What you are asked to do: Output only the lines of the entries that follow, starting at the one with "<!--inarticleads2-->" and running down to the one with "the table lickety-split!", both included and unchanged.

Data to examine:
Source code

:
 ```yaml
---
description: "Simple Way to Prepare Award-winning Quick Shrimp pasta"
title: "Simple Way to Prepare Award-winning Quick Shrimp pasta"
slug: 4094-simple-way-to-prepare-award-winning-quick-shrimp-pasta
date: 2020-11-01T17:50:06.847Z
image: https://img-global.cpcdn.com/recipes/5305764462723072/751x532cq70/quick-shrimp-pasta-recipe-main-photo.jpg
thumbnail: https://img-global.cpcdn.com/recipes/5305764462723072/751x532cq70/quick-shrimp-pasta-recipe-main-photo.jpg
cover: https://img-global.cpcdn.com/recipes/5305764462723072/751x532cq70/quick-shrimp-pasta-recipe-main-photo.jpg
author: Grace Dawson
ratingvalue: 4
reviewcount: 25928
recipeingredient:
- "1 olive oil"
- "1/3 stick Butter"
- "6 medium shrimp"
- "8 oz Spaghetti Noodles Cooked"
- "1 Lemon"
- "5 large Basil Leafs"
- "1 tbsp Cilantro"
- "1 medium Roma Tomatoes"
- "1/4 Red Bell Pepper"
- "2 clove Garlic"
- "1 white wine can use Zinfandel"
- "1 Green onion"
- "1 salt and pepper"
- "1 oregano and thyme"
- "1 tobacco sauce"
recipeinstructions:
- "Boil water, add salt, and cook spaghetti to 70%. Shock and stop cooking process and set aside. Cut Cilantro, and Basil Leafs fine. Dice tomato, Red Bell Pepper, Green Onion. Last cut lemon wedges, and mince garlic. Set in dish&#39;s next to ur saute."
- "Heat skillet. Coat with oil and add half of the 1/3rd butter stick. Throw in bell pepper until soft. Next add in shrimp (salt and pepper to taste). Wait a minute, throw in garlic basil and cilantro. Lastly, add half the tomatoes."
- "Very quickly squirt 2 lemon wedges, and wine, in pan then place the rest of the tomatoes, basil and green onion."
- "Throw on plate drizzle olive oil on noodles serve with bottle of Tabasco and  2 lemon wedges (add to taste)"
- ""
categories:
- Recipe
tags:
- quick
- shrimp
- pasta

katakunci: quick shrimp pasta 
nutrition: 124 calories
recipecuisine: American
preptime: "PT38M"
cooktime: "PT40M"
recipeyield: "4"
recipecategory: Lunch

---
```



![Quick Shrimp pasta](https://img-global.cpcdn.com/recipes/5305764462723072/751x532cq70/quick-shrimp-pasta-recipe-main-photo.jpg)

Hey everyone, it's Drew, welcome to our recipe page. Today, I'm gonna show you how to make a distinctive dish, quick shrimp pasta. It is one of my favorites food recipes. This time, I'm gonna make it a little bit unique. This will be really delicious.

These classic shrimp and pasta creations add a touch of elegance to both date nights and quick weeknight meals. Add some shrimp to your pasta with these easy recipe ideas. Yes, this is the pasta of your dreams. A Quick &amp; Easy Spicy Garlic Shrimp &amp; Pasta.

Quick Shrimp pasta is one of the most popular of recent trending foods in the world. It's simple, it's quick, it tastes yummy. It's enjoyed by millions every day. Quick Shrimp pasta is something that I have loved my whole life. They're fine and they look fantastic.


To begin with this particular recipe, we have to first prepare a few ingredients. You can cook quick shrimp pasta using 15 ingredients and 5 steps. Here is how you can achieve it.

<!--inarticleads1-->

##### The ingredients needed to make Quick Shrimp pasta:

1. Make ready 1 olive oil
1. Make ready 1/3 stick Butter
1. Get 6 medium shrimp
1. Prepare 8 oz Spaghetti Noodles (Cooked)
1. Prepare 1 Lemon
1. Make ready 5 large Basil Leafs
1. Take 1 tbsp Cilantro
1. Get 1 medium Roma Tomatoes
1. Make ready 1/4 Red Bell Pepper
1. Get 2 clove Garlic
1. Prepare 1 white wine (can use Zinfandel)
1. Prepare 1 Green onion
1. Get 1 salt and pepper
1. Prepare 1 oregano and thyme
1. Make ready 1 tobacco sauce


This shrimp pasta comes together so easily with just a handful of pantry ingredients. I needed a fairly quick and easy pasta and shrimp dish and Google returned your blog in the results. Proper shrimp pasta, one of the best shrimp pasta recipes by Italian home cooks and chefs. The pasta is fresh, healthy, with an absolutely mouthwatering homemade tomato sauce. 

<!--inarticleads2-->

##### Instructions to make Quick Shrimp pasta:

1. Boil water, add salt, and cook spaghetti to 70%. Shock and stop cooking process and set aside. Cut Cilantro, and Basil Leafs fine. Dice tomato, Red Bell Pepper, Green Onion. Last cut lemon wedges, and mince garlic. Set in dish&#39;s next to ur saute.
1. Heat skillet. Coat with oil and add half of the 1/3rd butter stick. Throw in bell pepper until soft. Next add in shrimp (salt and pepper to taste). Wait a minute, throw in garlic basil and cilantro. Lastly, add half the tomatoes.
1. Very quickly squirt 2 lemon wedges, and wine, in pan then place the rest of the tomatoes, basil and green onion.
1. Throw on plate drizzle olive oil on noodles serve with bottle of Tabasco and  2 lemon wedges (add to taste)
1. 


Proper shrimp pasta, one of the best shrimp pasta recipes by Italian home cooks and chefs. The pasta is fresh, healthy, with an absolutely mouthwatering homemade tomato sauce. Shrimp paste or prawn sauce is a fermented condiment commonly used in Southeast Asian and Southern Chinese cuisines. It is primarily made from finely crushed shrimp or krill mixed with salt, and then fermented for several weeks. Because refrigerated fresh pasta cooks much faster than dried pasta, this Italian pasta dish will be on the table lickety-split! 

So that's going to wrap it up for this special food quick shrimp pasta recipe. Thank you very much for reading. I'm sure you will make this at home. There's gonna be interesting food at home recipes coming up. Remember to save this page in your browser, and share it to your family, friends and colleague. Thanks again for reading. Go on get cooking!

Result for this exercise:
<!--inarticleads2-->

##### Instructions to make Quick Shrimp pasta:

1. Boil water, add salt, and cook spaghetti to 70%. Shock and stop cooking process and set aside. Cut Cilantro, and Basil Leafs fine. Dice tomato, Red Bell Pepper, Green Onion. Last cut lemon wedges, and mince garlic. Set in dish&#39;s next to ur saute.
1. Heat skillet. Coat with oil and add half of the 1/3rd butter stick. Throw in bell pepper until soft. Next add in shrimp (salt and pepper to taste). Wait a minute, throw in garlic basil and cilantro. Lastly, add half the tomatoes.
1. Very quickly squirt 2 lemon wedges, and wine, in pan then place the rest of the tomatoes, basil and green onion.
1. Throw on plate drizzle olive oil on noodles serve with bottle of Tabasco and  2 lemon wedges (add to taste)
1. 


Proper shrimp pasta, one of the best shrimp pasta recipes by Italian home cooks and chefs. The pasta is fresh, healthy, with an absolutely mouthwatering homemade tomato sauce. Shrimp paste or prawn sauce is a fermented condiment commonly used in Southeast Asian and Southern Chinese cuisines. It is primarily made from finely crushed shrimp or krill mixed with salt, and then fermented for several weeks. Because refrigerated fresh pasta cooks much faster than dried pasta, this Italian pasta dish will be on the table lickety-split! 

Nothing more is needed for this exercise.